== YOUR GOAL ==
A complete answer lists every line of the material where the string "DBInterface" occurs.

== MATERIAL PROVIDED ==
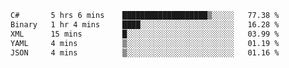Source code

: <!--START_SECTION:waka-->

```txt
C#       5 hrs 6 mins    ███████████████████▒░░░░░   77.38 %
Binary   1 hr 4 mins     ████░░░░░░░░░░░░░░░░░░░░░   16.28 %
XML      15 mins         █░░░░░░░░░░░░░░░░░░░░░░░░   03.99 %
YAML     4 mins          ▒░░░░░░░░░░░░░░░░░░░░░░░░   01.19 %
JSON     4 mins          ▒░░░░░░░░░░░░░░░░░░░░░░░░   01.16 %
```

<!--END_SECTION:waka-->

---

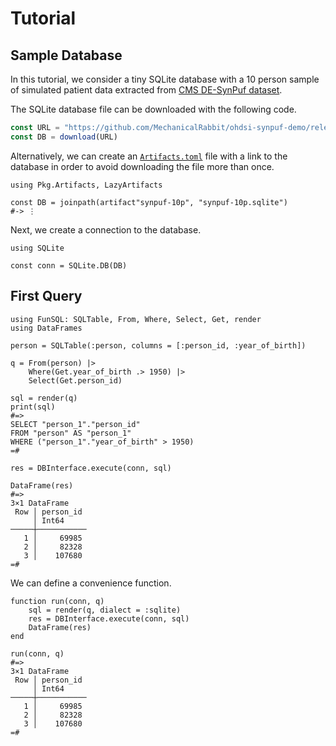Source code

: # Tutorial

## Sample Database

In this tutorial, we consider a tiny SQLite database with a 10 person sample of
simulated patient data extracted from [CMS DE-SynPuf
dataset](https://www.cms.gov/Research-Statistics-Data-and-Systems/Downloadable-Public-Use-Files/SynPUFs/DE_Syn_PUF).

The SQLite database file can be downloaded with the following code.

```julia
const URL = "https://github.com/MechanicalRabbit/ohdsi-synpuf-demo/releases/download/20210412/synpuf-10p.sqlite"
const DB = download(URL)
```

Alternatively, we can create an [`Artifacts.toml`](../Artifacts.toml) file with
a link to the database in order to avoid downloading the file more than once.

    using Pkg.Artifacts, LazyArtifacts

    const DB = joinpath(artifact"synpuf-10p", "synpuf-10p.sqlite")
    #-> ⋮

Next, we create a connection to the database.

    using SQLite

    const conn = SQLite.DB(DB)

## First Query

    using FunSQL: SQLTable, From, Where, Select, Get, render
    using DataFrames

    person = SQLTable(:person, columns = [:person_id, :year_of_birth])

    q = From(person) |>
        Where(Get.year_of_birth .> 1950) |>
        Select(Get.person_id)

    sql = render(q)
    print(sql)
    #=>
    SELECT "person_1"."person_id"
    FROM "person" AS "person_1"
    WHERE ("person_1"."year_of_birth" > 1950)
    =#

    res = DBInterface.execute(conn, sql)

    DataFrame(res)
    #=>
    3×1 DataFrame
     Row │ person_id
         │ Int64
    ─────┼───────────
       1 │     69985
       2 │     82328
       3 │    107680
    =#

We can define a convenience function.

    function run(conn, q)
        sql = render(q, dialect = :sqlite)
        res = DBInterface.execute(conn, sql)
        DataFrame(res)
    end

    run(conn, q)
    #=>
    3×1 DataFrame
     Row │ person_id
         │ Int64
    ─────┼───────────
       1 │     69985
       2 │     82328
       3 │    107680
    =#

== SOLUTION FOR THIS PROBLEM ==
    res = DBInterface.execute(conn, sql)
        res = DBInterface.execute(conn, sql)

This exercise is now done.